迎えの方とホテルへ直行。しばらくプレゼンのパワーポイントなどをチェック。翌朝、2年ぶりでしょうか、国務省の向かいにある、改装が終わり少々大きくなったNational Academy of Sciences (NAS)へ.ここで一日、「CBRNE」(Chemical, Biological, Radiation, Nuclear and Explosives)対策の同盟国間の協力についてのNAS主催の会議です。 私は、もちろん「福島原発事故からの学ぶことの意義」というテーマでの基調講演です。司会はNAS国際関係担当主任である旧友John Borightさんでした。私について、とてもいい紹介をしてくれました。この会議と講演はWebで見ることができます。

テーマがテーマですから、国土安全省 Department of Homeland Security、国防省 Department of Defense、 緊急対策庁 Federal Emergency Management Agency (FEMA)、軍人さんも参加しています。

日本大使館から旧知の次田参事官も参加してくれ、また、国会事故調の時に私がWashington DC 訪問時にお会いした国防省の方も参加しておられ再会を懐かしみました。

このようなテーマでも、政府の依頼を受けて、科学アカデミー主催で、公開の場で多くの会議が開催されるところが米国の素晴らしい所です。

ちょうど今年はLincoln大統領がNASを創設して150年であり、いろいろな行事があります。そのNAS創設の精神、「独立した、私立の機関であり、政府の政策に助言する」、この精神を長い時代の変遷を経て、国民からも広く信頼される科学者コミュニティを代表する機関になっているのがNational Academy of Sciences of USAなのです。

形をまねしても、その精神と歴史の経過、国民性を知らないと、モノマネにおわり、Lost in Translationになるのです。この150年、近代の日本では、時代の国際情勢もあり、急造の近代化でしたので、このような事例には事欠きませんね。その「クセ」はちっとも治っていない事例は、今になってもいくつも見えます。

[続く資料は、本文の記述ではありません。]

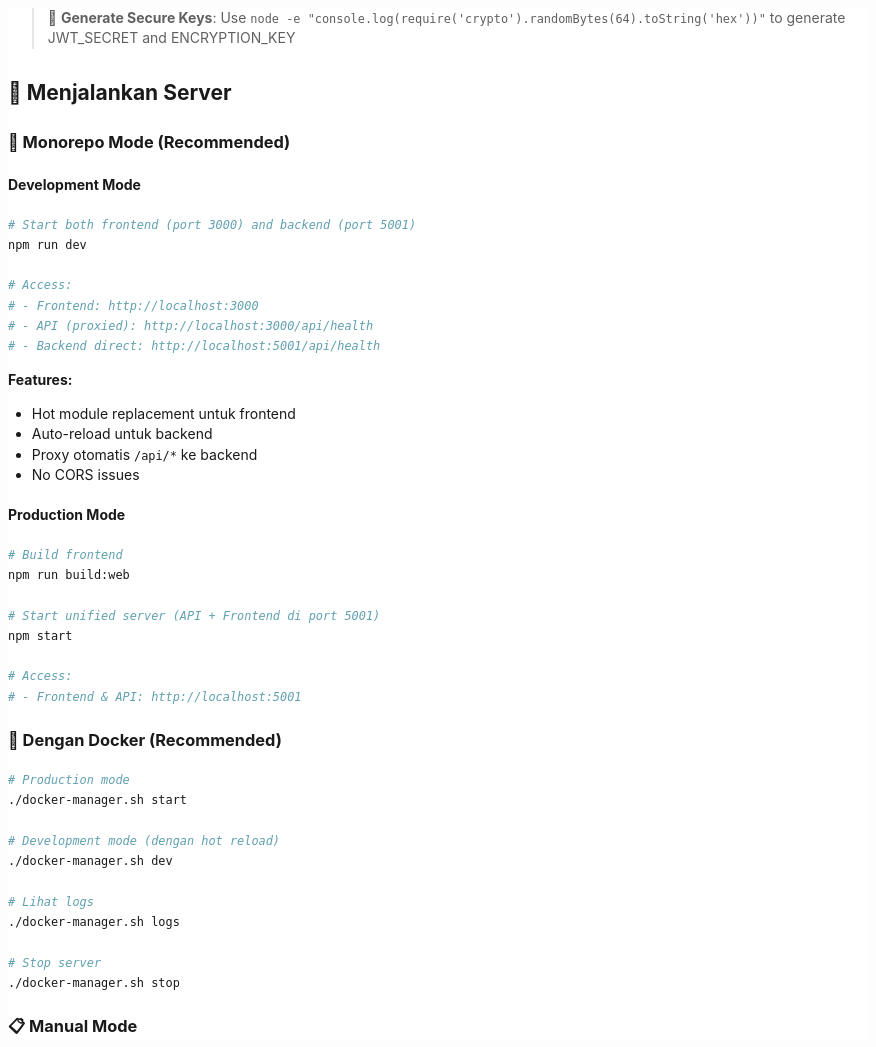 > 🔐 **Generate Secure Keys**: Use `node -e "console.log(require('crypto').randomBytes(64).toString('hex'))"` to generate JWT_SECRET and ENCRYPTION_KEY

## 🏃 Menjalankan Server

### 🎯 Monorepo Mode (Recommended)

#### Development Mode
```bash
# Start both frontend (port 3000) and backend (port 5001)
npm run dev

# Access:
# - Frontend: http://localhost:3000
# - API (proxied): http://localhost:3000/api/health
# - Backend direct: http://localhost:5001/api/health
```

**Features:**
- Hot module replacement untuk frontend
- Auto-reload untuk backend
- Proxy otomatis `/api/*` ke backend
- No CORS issues

#### Production Mode
```bash
# Build frontend
npm run build:web

# Start unified server (API + Frontend di port 5001)
npm start

# Access:
# - Frontend & API: http://localhost:5001
```

### 🐳 Dengan Docker (Recommended)
```bash
# Production mode
./docker-manager.sh start

# Development mode (dengan hot reload)
./docker-manager.sh dev

# Lihat logs
./docker-manager.sh logs

# Stop server
./docker-manager.sh stop
```

### 📋 Manual Mode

この講演では、その一例として、極めて大事な誤訳 Lost in Translation として「Accountability」についても取り上げました(Topの図、ここではちょっと修正してあります)。日本では「説明する責任」としているよ、、、と。皆さん、「ハハハ、エエッ?」といった反応でした。この言葉の意味は「与えられた責務を実行する責任」です。「Responsibility」よりもっと重い意味なのです。どんな肩書きにも責務が伴うのです。その責務を果たすことこそが「役職」である人の責務なのです。「役にある人」で責任がないなどあり得ないことです。誰がこんな「不適切な誤訳」を使い始めたのでしょうね、教えてくださいな。まさか、「役の人」ではないでしょうね。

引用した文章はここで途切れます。